Toute la force terrible de l’ouvrage est là. On note spécialement le choix assumé des phrases courtes, parfois nominales, souvent percutantes. Et la solitude du propos. Chet ne chante pas dans des bars particuliers. Il chante dans les bars, là où ses pieds le porte, aléatoirement. Il est perdu, que ce soit physiquement ou émotionnellement. Ce sentiment prend aux tripes.

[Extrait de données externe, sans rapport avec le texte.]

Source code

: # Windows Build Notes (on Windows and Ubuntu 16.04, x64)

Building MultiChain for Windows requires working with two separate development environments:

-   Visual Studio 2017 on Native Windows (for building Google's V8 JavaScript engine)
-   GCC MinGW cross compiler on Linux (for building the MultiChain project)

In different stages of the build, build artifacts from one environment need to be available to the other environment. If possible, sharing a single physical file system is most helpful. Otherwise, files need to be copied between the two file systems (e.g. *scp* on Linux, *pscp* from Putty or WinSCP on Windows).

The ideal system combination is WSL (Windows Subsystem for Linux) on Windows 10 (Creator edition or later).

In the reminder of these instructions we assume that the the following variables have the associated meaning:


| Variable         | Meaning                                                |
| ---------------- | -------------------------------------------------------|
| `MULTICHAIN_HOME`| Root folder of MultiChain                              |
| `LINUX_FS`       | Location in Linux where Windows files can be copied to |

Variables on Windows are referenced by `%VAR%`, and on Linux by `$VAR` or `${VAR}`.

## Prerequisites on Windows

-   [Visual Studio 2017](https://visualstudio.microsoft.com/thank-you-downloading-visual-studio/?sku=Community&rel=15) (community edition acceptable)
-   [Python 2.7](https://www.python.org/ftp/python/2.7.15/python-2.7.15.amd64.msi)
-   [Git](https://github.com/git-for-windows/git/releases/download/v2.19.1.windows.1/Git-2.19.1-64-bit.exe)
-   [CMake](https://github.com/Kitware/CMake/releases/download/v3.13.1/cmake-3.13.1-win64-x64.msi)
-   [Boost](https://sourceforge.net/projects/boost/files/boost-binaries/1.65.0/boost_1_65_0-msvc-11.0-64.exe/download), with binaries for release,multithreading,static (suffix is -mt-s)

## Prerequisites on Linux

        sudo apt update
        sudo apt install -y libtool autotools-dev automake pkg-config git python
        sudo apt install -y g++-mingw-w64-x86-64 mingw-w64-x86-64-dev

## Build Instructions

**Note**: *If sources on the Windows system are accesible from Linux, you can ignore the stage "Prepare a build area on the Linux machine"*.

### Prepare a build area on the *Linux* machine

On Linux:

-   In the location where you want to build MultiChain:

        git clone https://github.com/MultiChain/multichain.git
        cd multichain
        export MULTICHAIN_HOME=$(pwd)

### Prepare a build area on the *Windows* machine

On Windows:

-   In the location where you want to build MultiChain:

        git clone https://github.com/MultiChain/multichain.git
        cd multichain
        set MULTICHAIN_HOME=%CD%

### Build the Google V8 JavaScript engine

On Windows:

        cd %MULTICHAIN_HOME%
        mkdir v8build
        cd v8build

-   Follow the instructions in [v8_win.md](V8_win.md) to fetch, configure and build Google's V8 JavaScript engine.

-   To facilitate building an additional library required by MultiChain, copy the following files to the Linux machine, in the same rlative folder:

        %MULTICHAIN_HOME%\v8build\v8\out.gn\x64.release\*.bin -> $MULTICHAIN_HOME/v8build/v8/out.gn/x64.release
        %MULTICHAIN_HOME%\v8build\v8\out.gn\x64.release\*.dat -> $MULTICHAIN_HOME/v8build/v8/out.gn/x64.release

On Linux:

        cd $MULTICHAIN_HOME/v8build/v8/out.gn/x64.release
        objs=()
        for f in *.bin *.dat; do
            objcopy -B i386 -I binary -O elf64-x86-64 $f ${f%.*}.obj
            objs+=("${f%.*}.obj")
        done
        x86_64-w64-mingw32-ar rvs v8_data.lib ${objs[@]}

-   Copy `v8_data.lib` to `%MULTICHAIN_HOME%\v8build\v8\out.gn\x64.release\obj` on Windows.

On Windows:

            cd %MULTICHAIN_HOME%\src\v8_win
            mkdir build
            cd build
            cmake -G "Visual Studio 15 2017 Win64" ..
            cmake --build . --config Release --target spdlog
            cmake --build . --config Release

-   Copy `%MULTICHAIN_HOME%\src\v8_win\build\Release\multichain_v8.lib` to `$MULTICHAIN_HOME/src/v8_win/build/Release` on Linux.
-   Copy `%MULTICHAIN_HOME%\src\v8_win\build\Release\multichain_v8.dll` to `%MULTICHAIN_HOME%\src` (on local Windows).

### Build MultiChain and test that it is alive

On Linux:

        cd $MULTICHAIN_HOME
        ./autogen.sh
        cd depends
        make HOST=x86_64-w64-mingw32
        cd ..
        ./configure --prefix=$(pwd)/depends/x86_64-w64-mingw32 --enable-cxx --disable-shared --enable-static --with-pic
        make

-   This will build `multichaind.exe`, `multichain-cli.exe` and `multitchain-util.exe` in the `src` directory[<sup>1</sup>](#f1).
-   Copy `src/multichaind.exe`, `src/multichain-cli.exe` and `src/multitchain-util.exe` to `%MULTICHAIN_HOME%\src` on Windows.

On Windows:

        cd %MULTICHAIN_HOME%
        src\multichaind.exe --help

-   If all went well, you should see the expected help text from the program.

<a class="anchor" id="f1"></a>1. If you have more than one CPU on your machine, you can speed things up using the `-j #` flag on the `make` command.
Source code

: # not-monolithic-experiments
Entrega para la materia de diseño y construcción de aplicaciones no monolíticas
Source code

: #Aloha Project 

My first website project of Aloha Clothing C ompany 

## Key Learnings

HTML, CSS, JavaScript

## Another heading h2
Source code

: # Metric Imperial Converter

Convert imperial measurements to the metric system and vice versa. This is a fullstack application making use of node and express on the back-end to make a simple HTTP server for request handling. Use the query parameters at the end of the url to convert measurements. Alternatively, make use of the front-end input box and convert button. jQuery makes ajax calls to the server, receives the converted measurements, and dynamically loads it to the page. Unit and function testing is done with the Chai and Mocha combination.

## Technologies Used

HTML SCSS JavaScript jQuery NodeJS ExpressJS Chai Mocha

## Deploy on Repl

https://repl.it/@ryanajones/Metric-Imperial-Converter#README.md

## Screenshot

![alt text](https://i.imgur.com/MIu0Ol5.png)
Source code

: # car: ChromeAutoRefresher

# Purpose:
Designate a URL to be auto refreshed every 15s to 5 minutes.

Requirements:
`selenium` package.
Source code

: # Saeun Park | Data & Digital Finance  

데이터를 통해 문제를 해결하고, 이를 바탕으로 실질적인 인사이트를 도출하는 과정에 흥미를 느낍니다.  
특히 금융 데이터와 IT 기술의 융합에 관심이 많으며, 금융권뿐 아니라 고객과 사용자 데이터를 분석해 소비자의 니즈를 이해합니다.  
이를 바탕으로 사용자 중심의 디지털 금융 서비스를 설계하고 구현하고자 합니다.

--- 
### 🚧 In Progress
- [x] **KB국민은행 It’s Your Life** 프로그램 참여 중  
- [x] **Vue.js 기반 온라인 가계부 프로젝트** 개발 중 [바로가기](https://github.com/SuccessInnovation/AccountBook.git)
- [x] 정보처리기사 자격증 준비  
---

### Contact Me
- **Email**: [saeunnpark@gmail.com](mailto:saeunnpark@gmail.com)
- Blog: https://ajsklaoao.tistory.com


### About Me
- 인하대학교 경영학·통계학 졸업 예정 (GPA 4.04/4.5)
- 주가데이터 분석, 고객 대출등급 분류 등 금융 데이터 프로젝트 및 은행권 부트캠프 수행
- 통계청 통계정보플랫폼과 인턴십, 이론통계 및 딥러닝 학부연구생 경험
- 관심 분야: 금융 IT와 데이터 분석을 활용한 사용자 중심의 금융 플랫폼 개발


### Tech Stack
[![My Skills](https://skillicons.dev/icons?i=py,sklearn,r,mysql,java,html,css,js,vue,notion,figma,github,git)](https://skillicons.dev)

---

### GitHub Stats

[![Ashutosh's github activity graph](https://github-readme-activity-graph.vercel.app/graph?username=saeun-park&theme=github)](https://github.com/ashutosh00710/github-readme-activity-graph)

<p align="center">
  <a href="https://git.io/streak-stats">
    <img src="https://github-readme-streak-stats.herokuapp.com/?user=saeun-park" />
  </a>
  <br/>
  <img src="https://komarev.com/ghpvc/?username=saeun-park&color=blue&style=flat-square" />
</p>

Egalement, je veux parler du choix de la sexualité du héros. Et au-delà, même, de la sexualité tout court. Chet est un jeune adulte complètement perdu, on l’a vu, épuisé par sa vie décousue et souvent seul. Du coup Estelle Faye a choisi de le laisser compenser ses faiblesses avec un palliatif des plus significatifs : le sexe. Le héros est lubrique, tout un tas de chose l’excite, des ambiances, aux doigts d’un pianiste sur son clavier, d’une chanson à la cheville d’une amie, sa mansarde, l’assurance virile d’un ami, la délicatesse d’une jeune fille perdue en ville. Et comme on est plongé dans sa tête, on sait tout, on lit tout, sans jamais tomber dans la facilité, à savoir le fameux « du cul pour du cul« . Sur la sexualité du héros plus spécialement, c’est la première fois dans mes lectures – dans les littératures de l’imaginaire – que je tombe sur un héros clairement bisexuel. D’ailleurs toute l’ambivalence du premier chapitre porte là-dessus, on ne sait pas de quel sexe est le narrateur, non pas que cela ait une importance capitale pour apprécier le chapitre, mais l’auteur nous laisse des demi-indices qui n’apportent que des quarts de solution. Une frustration encourageante qui donne envie d’aller plus avant. J’aime ce héros, qui est tellement humain, rêveur et passionné et à la fois cyniquement réaliste et froid. On a l’impression d’être embarqué au milieu d’un Daniel Aronofsky tellement le storytelling est chiadé à ce niveau. La narration hachée – segmentée en de petits paragraphes, de petits découpages narratifs intra-chapitres, de petits chapitres – donne un peu l’impression de se retrouver dans une série donc chaque partie serait un épisode (la répétitivité en moins), à toujours vouloir voir la suite à cause de cliffhangers insoutenables !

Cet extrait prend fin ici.